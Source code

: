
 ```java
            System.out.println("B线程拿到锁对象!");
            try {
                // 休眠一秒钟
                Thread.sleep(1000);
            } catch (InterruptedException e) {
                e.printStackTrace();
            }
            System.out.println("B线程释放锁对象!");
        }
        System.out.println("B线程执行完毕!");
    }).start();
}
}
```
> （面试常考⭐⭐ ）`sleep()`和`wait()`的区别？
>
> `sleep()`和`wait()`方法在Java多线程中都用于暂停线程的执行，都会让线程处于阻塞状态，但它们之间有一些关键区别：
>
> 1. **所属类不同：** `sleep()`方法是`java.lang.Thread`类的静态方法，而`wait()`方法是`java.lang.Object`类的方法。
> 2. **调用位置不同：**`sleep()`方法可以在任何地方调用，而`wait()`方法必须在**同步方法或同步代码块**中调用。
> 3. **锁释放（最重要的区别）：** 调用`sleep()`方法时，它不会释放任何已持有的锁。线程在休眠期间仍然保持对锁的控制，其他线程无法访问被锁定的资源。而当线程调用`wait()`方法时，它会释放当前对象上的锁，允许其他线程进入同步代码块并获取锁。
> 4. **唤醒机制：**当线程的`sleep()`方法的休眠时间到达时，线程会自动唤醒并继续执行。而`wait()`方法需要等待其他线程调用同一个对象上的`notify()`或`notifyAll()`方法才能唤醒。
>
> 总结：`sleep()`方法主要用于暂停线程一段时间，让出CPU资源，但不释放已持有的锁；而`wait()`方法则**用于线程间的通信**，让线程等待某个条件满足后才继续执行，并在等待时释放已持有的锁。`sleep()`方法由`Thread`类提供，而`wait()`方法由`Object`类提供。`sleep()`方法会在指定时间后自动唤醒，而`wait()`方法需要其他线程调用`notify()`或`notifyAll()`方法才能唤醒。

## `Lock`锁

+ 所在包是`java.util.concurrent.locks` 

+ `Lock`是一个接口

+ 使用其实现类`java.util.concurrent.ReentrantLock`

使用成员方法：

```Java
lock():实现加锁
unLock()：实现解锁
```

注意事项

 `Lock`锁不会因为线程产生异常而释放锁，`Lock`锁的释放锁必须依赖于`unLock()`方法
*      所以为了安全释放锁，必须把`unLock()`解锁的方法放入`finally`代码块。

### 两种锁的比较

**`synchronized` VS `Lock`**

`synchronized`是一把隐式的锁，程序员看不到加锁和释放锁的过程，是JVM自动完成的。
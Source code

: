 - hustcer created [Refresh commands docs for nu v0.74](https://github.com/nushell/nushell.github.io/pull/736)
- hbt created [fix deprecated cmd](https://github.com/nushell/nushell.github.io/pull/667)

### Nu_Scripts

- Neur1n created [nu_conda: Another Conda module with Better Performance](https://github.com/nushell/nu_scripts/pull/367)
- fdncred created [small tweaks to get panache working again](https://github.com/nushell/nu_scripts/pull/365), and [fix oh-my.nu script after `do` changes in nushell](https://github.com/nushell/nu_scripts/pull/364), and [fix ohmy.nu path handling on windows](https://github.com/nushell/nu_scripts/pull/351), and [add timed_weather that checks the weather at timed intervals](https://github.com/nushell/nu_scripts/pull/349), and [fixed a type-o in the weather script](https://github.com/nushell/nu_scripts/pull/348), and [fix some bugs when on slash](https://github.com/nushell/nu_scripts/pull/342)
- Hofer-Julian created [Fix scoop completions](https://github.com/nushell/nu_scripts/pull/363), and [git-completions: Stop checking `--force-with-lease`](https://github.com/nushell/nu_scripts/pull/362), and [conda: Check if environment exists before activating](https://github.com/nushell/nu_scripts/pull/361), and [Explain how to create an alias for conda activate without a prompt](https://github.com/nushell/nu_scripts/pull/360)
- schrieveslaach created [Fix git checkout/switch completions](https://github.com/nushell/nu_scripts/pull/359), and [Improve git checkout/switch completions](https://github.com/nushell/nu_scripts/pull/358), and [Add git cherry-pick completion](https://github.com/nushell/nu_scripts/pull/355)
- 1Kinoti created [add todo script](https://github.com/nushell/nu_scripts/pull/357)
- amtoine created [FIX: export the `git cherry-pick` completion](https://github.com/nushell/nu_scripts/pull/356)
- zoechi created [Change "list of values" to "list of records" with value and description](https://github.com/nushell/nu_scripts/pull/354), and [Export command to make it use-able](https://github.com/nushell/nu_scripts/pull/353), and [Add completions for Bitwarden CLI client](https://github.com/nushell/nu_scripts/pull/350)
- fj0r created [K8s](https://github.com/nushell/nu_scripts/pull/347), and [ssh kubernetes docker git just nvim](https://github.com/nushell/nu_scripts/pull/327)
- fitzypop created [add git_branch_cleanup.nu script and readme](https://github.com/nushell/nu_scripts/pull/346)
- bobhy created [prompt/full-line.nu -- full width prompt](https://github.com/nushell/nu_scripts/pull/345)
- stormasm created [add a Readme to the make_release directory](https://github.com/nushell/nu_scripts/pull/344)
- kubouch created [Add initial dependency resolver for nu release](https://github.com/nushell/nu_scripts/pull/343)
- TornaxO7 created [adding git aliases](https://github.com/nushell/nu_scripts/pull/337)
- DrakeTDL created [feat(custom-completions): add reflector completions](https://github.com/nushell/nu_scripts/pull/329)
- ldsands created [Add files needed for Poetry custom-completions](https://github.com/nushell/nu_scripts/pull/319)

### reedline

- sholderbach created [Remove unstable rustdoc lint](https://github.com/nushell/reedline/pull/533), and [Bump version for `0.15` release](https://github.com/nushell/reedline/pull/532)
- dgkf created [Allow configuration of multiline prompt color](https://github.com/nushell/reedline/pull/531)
§ §
PROMPT: Across the whole listing, show each line where the word "concurrent" occurs.

WORKED SOLUTION:
+ 所在包是`java.util.concurrent.locks` 
+ 使用其实现类`java.util.concurrent.ReentrantLock`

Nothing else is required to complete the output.